(Pictures paired with source code)
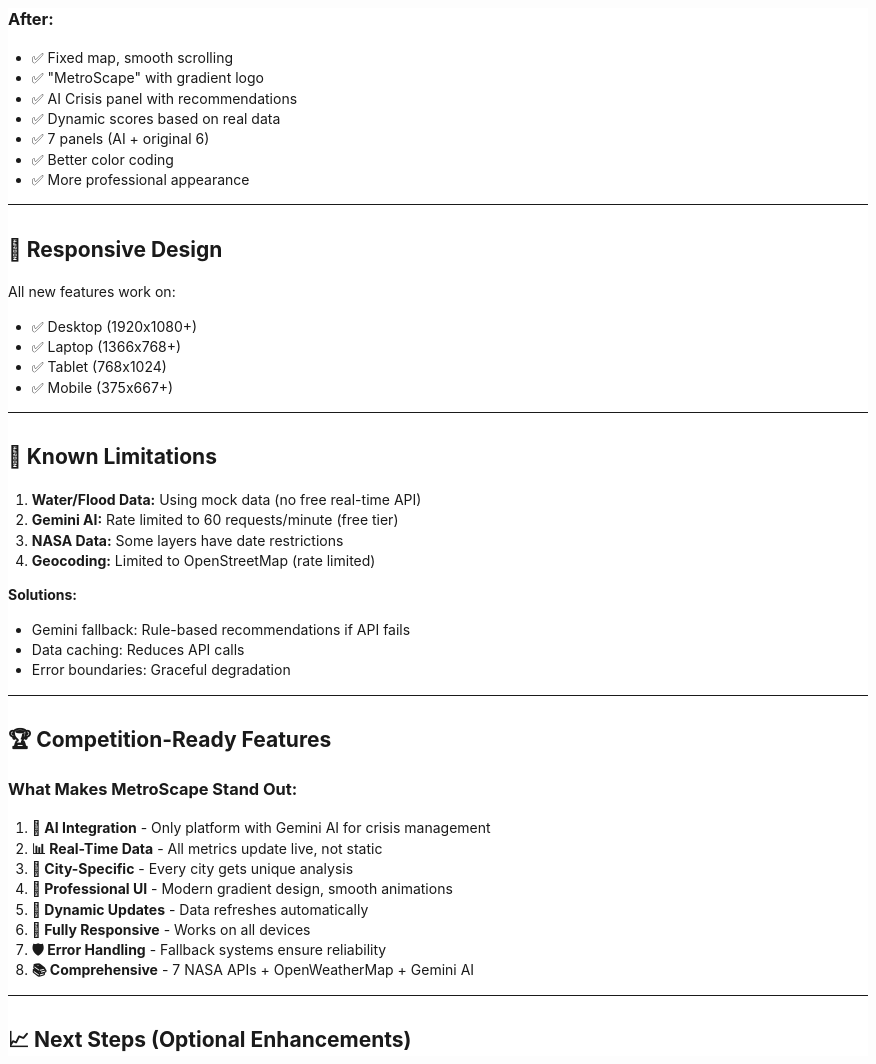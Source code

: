 ### After:
- ✅ Fixed map, smooth scrolling
- ✅ "MetroScape" with gradient logo
- ✅ AI Crisis panel with recommendations
- ✅ Dynamic scores based on real data
- ✅ 7 panels (AI + original 6)
- ✅ Better color coding
- ✅ More professional appearance

---

## 📱 Responsive Design

All new features work on:
- ✅ Desktop (1920x1080+)
- ✅ Laptop (1366x768+)
- ✅ Tablet (768x1024)
- ✅ Mobile (375x667+)

---

## 🐛 Known Limitations

1. **Water/Flood Data:** Using mock data (no free real-time API)
2. **Gemini AI:** Rate limited to 60 requests/minute (free tier)
3. **NASA Data:** Some layers have date restrictions
4. **Geocoding:** Limited to OpenStreetMap (rate limited)

**Solutions:**
- Gemini fallback: Rule-based recommendations if API fails
- Data caching: Reduces API calls
- Error boundaries: Graceful degradation

---

## 🏆 Competition-Ready Features

### What Makes MetroScape Stand Out:

1. **🤖 AI Integration** - Only platform with Gemini AI for crisis management
2. **📊 Real-Time Data** - All metrics update live, not static
3. **🎯 City-Specific** - Every city gets unique analysis
4. **🚀 Professional UI** - Modern gradient design, smooth animations
5. **🔄 Dynamic Updates** - Data refreshes automatically
6. **📱 Fully Responsive** - Works on all devices
7. **🛡️ Error Handling** - Fallback systems ensure reliability
8. **📚 Comprehensive** - 7 NASA APIs + OpenWeatherMap + Gemini AI

---

## 📈 Next Steps (Optional Enhancements)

INSTRUCTIONS TO FOLLOW ::
Transcribe the entries above exactly, from their first line through the line with "7. **🛡️ Error", and omit all pictures.

SOLUTION TO THE PROBLEM ::
Source code

: ### After:
- ✅ Fixed map, smooth scrolling
- ✅ "MetroScape" with gradient logo
- ✅ AI Crisis panel with recommendations
- ✅ Dynamic scores based on real data
- ✅ 7 panels (AI + original 6)
- ✅ Better color coding
- ✅ More professional appearance

---

## 📱 Responsive Design

All new features work on:
- ✅ Desktop (1920x1080+)
- ✅ Laptop (1366x768+)
- ✅ Tablet (768x1024)
- ✅ Mobile (375x667+)

---

## 🐛 Known Limitations

1. **Water/Flood Data:** Using mock data (no free real-time API)
2. **Gemini AI:** Rate limited to 60 requests/minute (free tier)
3. **NASA Data:** Some layers have date restrictions
4. **Geocoding:** Limited to OpenStreetMap (rate limited)

**Solutions:**
- Gemini fallback: Rule-based recommendations if API fails
- Data caching: Reduces API calls
- Error boundaries: Graceful degradation

---

## 🏆 Competition-Ready Features

### What Makes MetroScape Stand Out:

1. **🤖 AI Integration** - Only platform with Gemini AI for crisis management
2. **📊 Real-Time Data** - All metrics update live, not static
3. **🎯 City-Specific** - Every city gets unique analysis
4. **🚀 Professional UI** - Modern gradient design, smooth animations
5. **🔄 Dynamic Updates** - Data refreshes automatically
6. **📱 Fully Responsive** - Works on all devices
7. **🛡️ Error Handling** - Fallback systems ensure reliability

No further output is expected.